§ TASK GOAL
Each line from the one that contains "- Error handling: Exchange-specific" to the end of the entries must be copied word for word, and only those lines.

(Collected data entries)
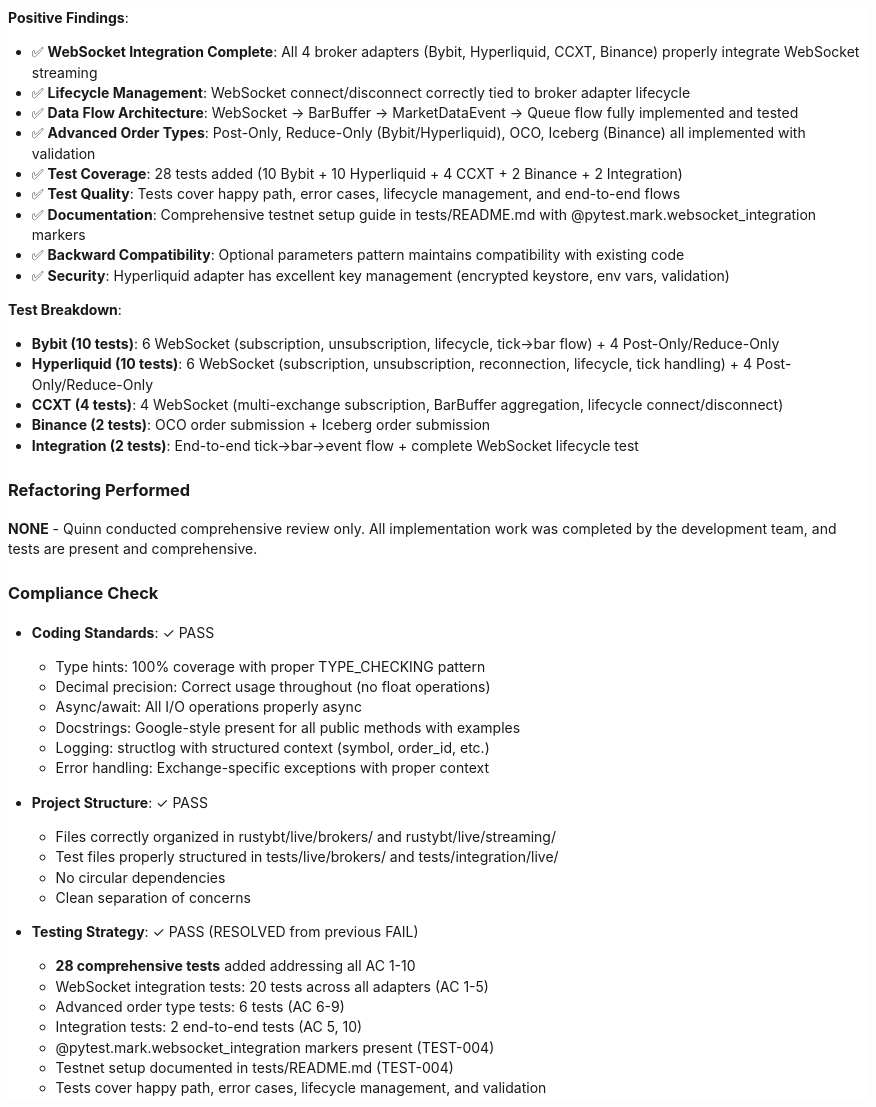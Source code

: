 **Positive Findings**:
- ✅ **WebSocket Integration Complete**: All 4 broker adapters (Bybit, Hyperliquid, CCXT, Binance) properly integrate WebSocket streaming
- ✅ **Lifecycle Management**: WebSocket connect/disconnect correctly tied to broker adapter lifecycle
- ✅ **Data Flow Architecture**: WebSocket → BarBuffer → MarketDataEvent → Queue flow fully implemented and tested
- ✅ **Advanced Order Types**: Post-Only, Reduce-Only (Bybit/Hyperliquid), OCO, Iceberg (Binance) all implemented with validation
- ✅ **Test Coverage**: 28 tests added (10 Bybit + 10 Hyperliquid + 4 CCXT + 2 Binance + 2 Integration)
- ✅ **Test Quality**: Tests cover happy path, error cases, lifecycle management, and end-to-end flows
- ✅ **Documentation**: Comprehensive testnet setup guide in tests/README.md with @pytest.mark.websocket_integration markers
- ✅ **Backward Compatibility**: Optional parameters pattern maintains compatibility with existing code
- ✅ **Security**: Hyperliquid adapter has excellent key management (encrypted keystore, env vars, validation)

**Test Breakdown**:
- **Bybit (10 tests)**: 6 WebSocket (subscription, unsubscription, lifecycle, tick→bar flow) + 4 Post-Only/Reduce-Only
- **Hyperliquid (10 tests)**: 6 WebSocket (subscription, unsubscription, reconnection, lifecycle, tick handling) + 4 Post-Only/Reduce-Only
- **CCXT (4 tests)**: 4 WebSocket (multi-exchange subscription, BarBuffer aggregation, lifecycle connect/disconnect)
- **Binance (2 tests)**: OCO order submission + Iceberg order submission
- **Integration (2 tests)**: End-to-end tick→bar→event flow + complete WebSocket lifecycle test

### Refactoring Performed

**NONE** - Quinn conducted comprehensive review only. All implementation work was completed by the development team, and tests are present and comprehensive.

### Compliance Check

- **Coding Standards**: ✓ PASS
  - Type hints: 100% coverage with proper TYPE_CHECKING pattern
  - Decimal precision: Correct usage throughout (no float operations)
  - Async/await: All I/O operations properly async
  - Docstrings: Google-style present for all public methods with examples
  - Logging: structlog with structured context (symbol, order_id, etc.)
  - Error handling: Exchange-specific exceptions with proper context

- **Project Structure**: ✓ PASS
  - Files correctly organized in rustybt/live/brokers/ and rustybt/live/streaming/
  - Test files properly structured in tests/live/brokers/ and tests/integration/live/
  - No circular dependencies
  - Clean separation of concerns

- **Testing Strategy**: ✓ PASS (RESOLVED from previous FAIL)
  - **28 comprehensive tests** added addressing all AC 1-10
  - WebSocket integration tests: 20 tests across all adapters (AC 1-5)
  - Advanced order type tests: 6 tests (AC 6-9)
  - Integration tests: 2 end-to-end tests (AC 5, 10)
  - @pytest.mark.websocket_integration markers present (TEST-004)
  - Testnet setup documented in tests/README.md (TEST-004)
  - Tests cover happy path, error cases, lifecycle management, and validation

§ SOLUTION
  - Error handling: Exchange-specific exceptions with proper context

- **Project Structure**: ✓ PASS
  - Files correctly organized in rustybt/live/brokers/ and rustybt/live/streaming/
  - Test files properly structured in tests/live/brokers/ and tests/integration/live/
  - No circular dependencies
  - Clean separation of concerns

- **Testing Strategy**: ✓ PASS (RESOLVED from previous FAIL)
  - **28 comprehensive tests** added addressing all AC 1-10
  - WebSocket integration tests: 20 tests across all adapters (AC 1-5)
  - Advanced order type tests: 6 tests (AC 6-9)
  - Integration tests: 2 end-to-end tests (AC 5, 10)
  - @pytest.mark.websocket_integration markers present (TEST-004)
  - Testnet setup documented in tests/README.md (TEST-004)
  - Tests cover happy path, error cases, lifecycle management, and validation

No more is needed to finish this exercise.